Cache stores in app/cache folder. I'm currently work under dev environment and my cache stores in app/cache/dev folder. Problem appears when I use symfony console comand for cache clearing:
php app/console cache:clear
when I try to load my project localhost/symfony/dev_app.php I receive an error:
RuntimeException: Failed to write cache file
I've installed setfacl extension, because Debian does not support chmod a+ and here is what I've done:
At first, I checked which user used when http requests performed:
ps aux | grep http
ahmed 7219 0.0 0.0 7552 884 pts/0 S+ 19:51 0:00 grep http
Then I cleared app/cache folder by performing
rm -rf app/cache/*
Next step was:
setfacl -R -m d:u:ahmed:rwx,ahmed:rwx app/cache
As I understand, this command sets default permissions for user ahmed on app/cache folder and it current and new subfolders and files.

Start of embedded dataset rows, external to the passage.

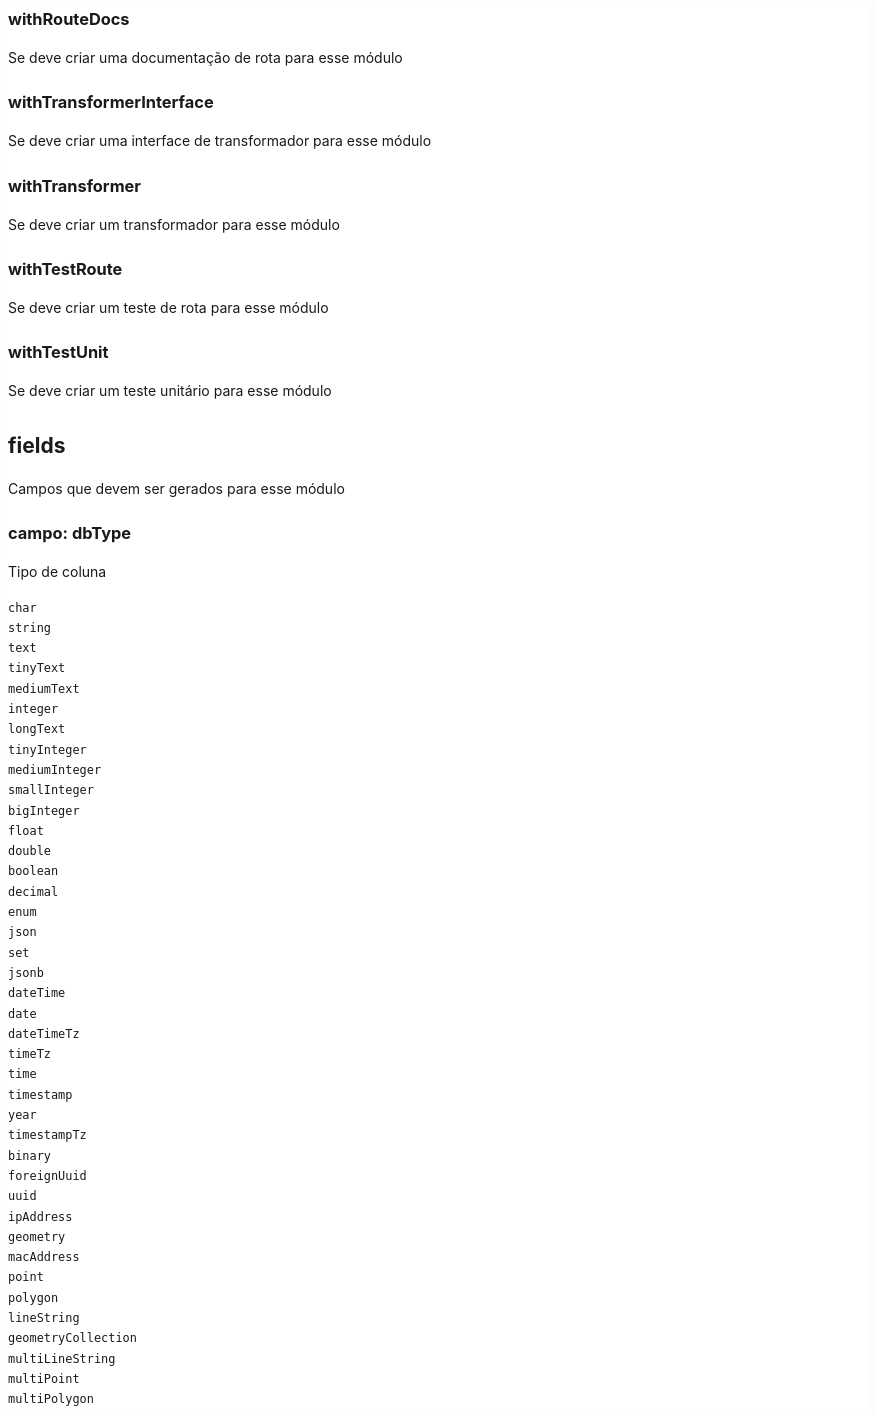 ### withRouteDocs
Se deve criar uma documentação de rota para esse módulo

### withTransformerInterface
Se deve criar uma interface de transformador para esse módulo

### withTransformer
Se deve criar um transformador para esse módulo

### withTestRoute
Se deve criar um teste de rota para esse módulo

### withTestUnit
Se deve criar um teste unitário para esse módulo

## fields
Campos que devem ser gerados para esse módulo

### campo: dbType
Tipo de coluna

    char
    string
    text
    tinyText
    mediumText
    integer
    longText
    tinyInteger
    mediumInteger
    smallInteger
    bigInteger
    float
    double
    boolean
    decimal
    enum
    json
    set
    jsonb
    dateTime
    date
    dateTimeTz
    timeTz
    time
    timestamp
    year
    timestampTz
    binary
    foreignUuid
    uuid
    ipAddress
    geometry
    macAddress
    point
    polygon
    lineString
    geometryCollection
    multiLineString
    multiPoint
    multiPolygon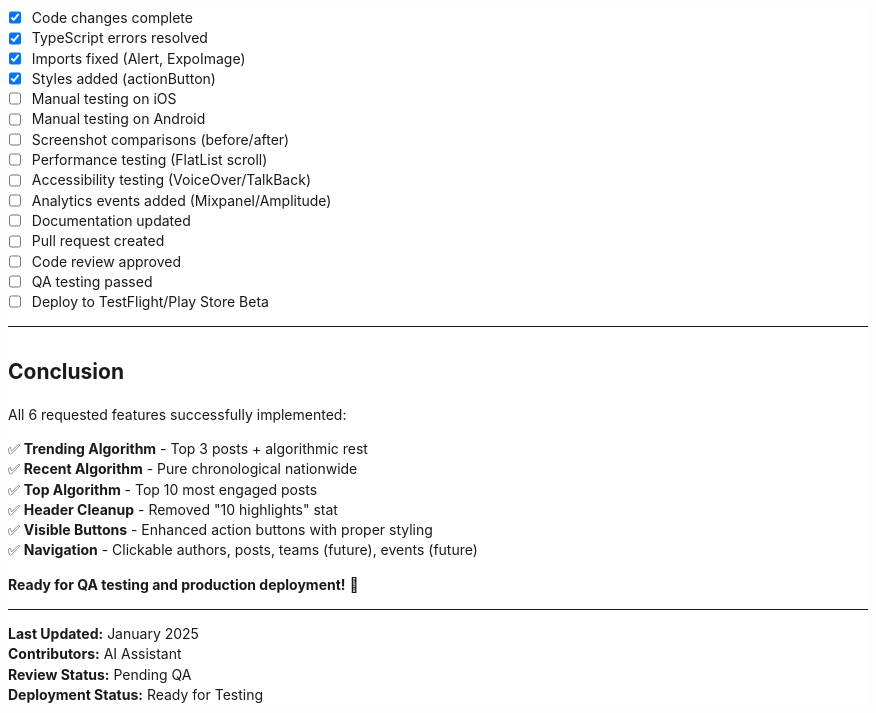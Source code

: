 - [x] Code changes complete
- [x] TypeScript errors resolved
- [x] Imports fixed (Alert, ExpoImage)
- [x] Styles added (actionButton)
- [ ] Manual testing on iOS
- [ ] Manual testing on Android
- [ ] Screenshot comparisons (before/after)
- [ ] Performance testing (FlatList scroll)
- [ ] Accessibility testing (VoiceOver/TalkBack)
- [ ] Analytics events added (Mixpanel/Amplitude)
- [ ] Documentation updated
- [ ] Pull request created
- [ ] Code review approved
- [ ] QA testing passed
- [ ] Deploy to TestFlight/Play Store Beta

---

## Conclusion

All 6 requested features successfully implemented:

✅ **Trending Algorithm** - Top 3 posts + algorithmic rest  
✅ **Recent Algorithm** - Pure chronological nationwide  
✅ **Top Algorithm** - Top 10 most engaged posts  
✅ **Header Cleanup** - Removed "10 highlights" stat  
✅ **Visible Buttons** - Enhanced action buttons with proper styling  
✅ **Navigation** - Clickable authors, posts, teams (future), events (future)  

**Ready for QA testing and production deployment!** 🚀

---

**Last Updated:** January 2025  
**Contributors:** AI Assistant  
**Review Status:** Pending QA  
**Deployment Status:** Ready for Testing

In my console I work under ahmed user.
After all this steps I loaded localhost/symfony/dev_app.php and cache was created. Then
php app/console cache:clear
And once again **ocalhost/symfony/dev_app.php* to create new cache. But I still receive this error
RuntimeException: Failed to write cache file "/var/www/local/symfony/app/cache/dev/classes.php".
So what am I doing wrong?
Here is the listing of getfacl for app/cache/dev
ahmed#ahmed:/var/www/local/symfony$ getfacl app/cache/dev
# file: app/cache/dev
# owner: root
# group: ahmed
# flags: -s-
user::rwx
user:ahmed:rwx
group::r-x
mask::rwx
other::r-x
default:user::rwx
default:user:ahmed:rwx
default:group::r-x
default:mask::rwx
default:other::r-x
The web server group (probably www-data) needs to be able to write to the cache and so does your user. Your user (ahmed) should be a member of the www-data group (note that you will have to re-login for group membership to take effect). Setting the setgid bit (+s) on app/cache and app/logs will ensure that files and directories your user creates within those will maintain group ownership by www-data. Uncomment the umask(0002) line within app_dev.php so that files created by www-data will maintain group ownership, make sure YOUR user has a umask of 0002 (type umask at prompt to see, or umask 0002 to set, and google for help on setting this at login) and ensure that your permissions look something like:
drwxrwsr-x 13 user www-data 4096 2013-05-10 11:05 dev
When your user ahmed creates files/directories within the directory owned by ahmed.www-data with +s, you should find that they are also owned by ahmed.www-data.